Wednesday, February 3, 2010

Picture of the week No.9 - K X Roussel

Most museums are like icebergs; the collections on display represent only a small part of the whole with most of the objects hidden below the waterline in stores, in conservation, or out on loan, and on this blog we hope to show some of those pieces currently hidden away. But museums can also be a little like ducks, calm on the surface but paddling like fury underneath: preparing exhibitions, fundraising, promoting, caring for collections, cataloguing, writing lectures, dealing with enquiries from publications, trying to keep the shop stocked... the list is endless and invariably outside the nationals it is small teams doing a whole varied range of things.

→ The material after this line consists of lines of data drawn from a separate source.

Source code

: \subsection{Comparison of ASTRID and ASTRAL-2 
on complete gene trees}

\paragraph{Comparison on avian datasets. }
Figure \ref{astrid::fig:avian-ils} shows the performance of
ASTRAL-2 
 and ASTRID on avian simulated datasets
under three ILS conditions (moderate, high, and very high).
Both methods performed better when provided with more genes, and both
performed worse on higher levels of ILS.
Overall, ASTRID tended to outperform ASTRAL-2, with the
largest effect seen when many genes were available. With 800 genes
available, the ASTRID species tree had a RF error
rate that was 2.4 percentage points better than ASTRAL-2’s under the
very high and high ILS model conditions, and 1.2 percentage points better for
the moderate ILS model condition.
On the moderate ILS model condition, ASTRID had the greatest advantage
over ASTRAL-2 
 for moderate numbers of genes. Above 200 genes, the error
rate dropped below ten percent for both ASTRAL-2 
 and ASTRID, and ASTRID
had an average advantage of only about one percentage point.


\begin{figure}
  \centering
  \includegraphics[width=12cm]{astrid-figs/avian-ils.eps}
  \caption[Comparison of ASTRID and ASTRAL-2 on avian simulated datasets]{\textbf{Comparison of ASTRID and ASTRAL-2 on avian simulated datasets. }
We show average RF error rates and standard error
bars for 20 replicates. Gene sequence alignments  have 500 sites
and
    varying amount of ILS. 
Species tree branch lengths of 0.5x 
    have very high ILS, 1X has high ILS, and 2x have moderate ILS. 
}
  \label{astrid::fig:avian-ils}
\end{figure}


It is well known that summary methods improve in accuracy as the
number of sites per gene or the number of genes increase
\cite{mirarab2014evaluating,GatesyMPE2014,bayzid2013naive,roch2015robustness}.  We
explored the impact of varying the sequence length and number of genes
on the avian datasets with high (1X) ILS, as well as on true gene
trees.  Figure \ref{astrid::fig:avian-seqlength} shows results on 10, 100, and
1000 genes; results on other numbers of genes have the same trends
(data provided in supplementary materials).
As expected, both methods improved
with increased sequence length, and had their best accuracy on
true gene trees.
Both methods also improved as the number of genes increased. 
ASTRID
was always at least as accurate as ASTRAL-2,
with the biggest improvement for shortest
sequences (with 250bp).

So even as we take down the Edward Bawden Exhibiton and start to install 'Clocking In' (more to follow!) we can't help but think ahead to the Toulouse Lautrec touring exhibition from the British Museum that comes to Bedford Gallery in January. It also reminds us some of the fantastic French lithographs in the collection from that period, so that is where this weeks picture of the week comes from. KP
Ker Xavier ROUSSEL (1867-1944)
L’Education du Chien (Training the Dog), 1893

lithograph, 330 × 193 cm (image)
inscribed: K X Roussel No.51

Accession No. P.565
PROVENANCE: Purchased from London Graphic Art Associates, July 1967.
REFERENCES: J. Salomon, K X Roussel L’Oeuvre Graphique, 1967, no.10.
NOTES: Number 51 of 100 impressions. Published by L’Estampe Originale in 1893.

Trained at the Académie Julian, Paris from 1888, Roussel was one of the founding members of the Nabis group, which included BONNARD, VALLOTTON, Paul Ranson (1864-1909), DENIS and VUILLARD, the latter two having been school friends of Roussel. The influence of Japanese prints can be clearly seen in Roussel’s own printmaking, with the use of flattened colours and picture planes.

In 1893 the publisher André Marty and Roger Marx started L’Estampe Originale. The intention was to issue two portfolios a year for five years. Only nine were ever published. The portfolios contained coloured lithographs by artists such as TOULOUSE-LAUTREC, BONNARD, DENIS, SIGNAC and Roussel.